Supplied data: Begin

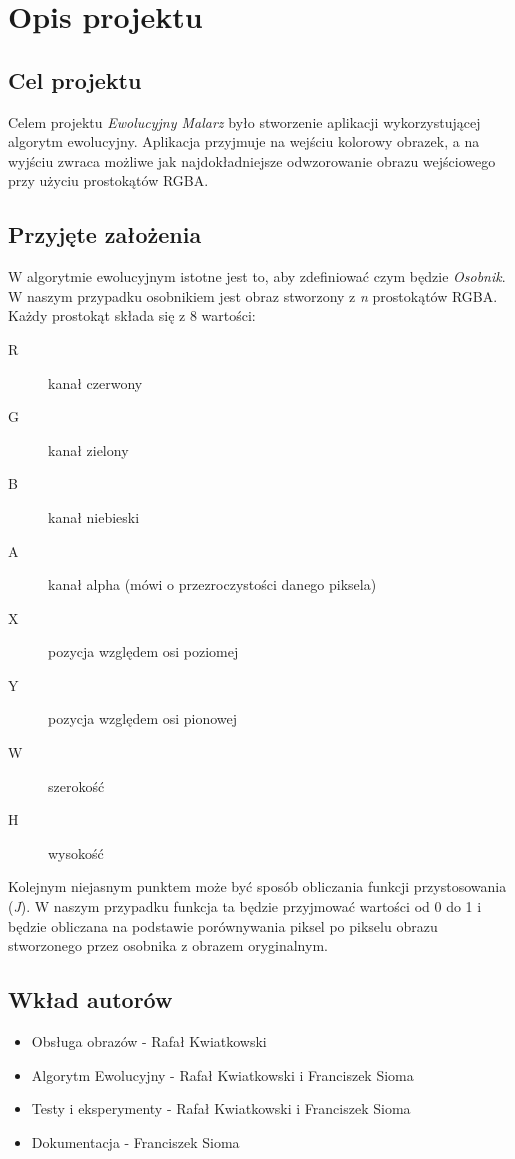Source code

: \section{Opis projektu}
\subsection{Cel projektu}
Celem projektu {\it Ewolucyjny Malarz} było stworzenie aplikacji wykorzystującej algorytm ewolucyjny. Aplikacja przyjmuje na wejściu kolorowy obrazek, a na wyjściu zwraca możliwe jak najdokładniejsze odwzorowanie obrazu wejściowego przy użyciu prostokątów RGBA. 

\subsection{Przyjęte założenia}
W algorytmie ewolucyjnym istotne jest to, aby zdefiniować czym będzie {\it Osobnik}. W naszym przypadku osobnikiem jest obraz stworzony z {\it n} prostokątów RGBA. Każdy prostokąt składa się z 8 wartości: 
\begin{description}
    \item[R] kanał czerwony
    \item[G] kanał zielony
    \item[B] kanał niebieski
    \item[A] kanał alpha (mówi o przezroczystości danego piksela)
    \item[X] pozycja względem osi poziomej
    \item[Y] pozycja względem osi pionowej
    \item[W] szerokość
    \item[H] wysokość       
\end{description}

Kolejnym niejasnym punktem może być sposób obliczania funkcji przystosowania ({\it J}). W naszym przypadku funkcja ta będzie przyjmować wartości od 0 do 1 i będzie obliczana na podstawie porównywania piksel po pikselu obrazu stworzonego przez osobnika z obrazem oryginalnym.
\subsection{Wkład autorów}
\begin{itemize}
    \item Obsługa obrazów - Rafał Kwiatkowski
    \item Algorytm Ewolucyjny - Rafał Kwiatkowski i Franciszek Sioma
    \item Testy i eksperymenty - Rafał Kwiatkowski i Franciszek Sioma
    \item Dokumentacja - Franciszek Sioma
\end{itemize}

Supplied data: End

Nothing in the entries above should change when they are printed again, except that the pictures are dropped.

Source code

: \section{Opis projektu}
\subsection{Cel projektu}
Celem projektu {\it Ewolucyjny Malarz} było stworzenie aplikacji wykorzystującej algorytm ewolucyjny. Aplikacja przyjmuje na wejściu kolorowy obrazek, a na wyjściu zwraca możliwe jak najdokładniejsze odwzorowanie obrazu wejściowego przy użyciu prostokątów RGBA. 

\subsection{Przyjęte założenia}
W algorytmie ewolucyjnym istotne jest to, aby zdefiniować czym będzie {\it Osobnik}. W naszym przypadku osobnikiem jest obraz stworzony z {\it n} prostokątów RGBA. Każdy prostokąt składa się z 8 wartości: 
\begin{description}
    \item[R] kanał czerwony
    \item[G] kanał zielony
    \item[B] kanał niebieski
    \item[A] kanał alpha (mówi o przezroczystości danego piksela)
    \item[X] pozycja względem osi poziomej
    \item[Y] pozycja względem osi pionowej
    \item[W] szerokość
    \item[H] wysokość       
\end{description}

Kolejnym niejasnym punktem może być sposób obliczania funkcji przystosowania ({\it J}). W naszym przypadku funkcja ta będzie przyjmować wartości od 0 do 1 i będzie obliczana na podstawie porównywania piksel po pikselu obrazu stworzonego przez osobnika z obrazem oryginalnym.
\subsection{Wkład autorów}
\begin{itemize}
    \item Obsługa obrazów - Rafał Kwiatkowski
    \item Algorytm Ewolucyjny - Rafał Kwiatkowski i Franciszek Sioma
    \item Testy i eksperymenty - Rafał Kwiatkowski i Franciszek Sioma
    \item Dokumentacja - Franciszek Sioma
\end{itemize}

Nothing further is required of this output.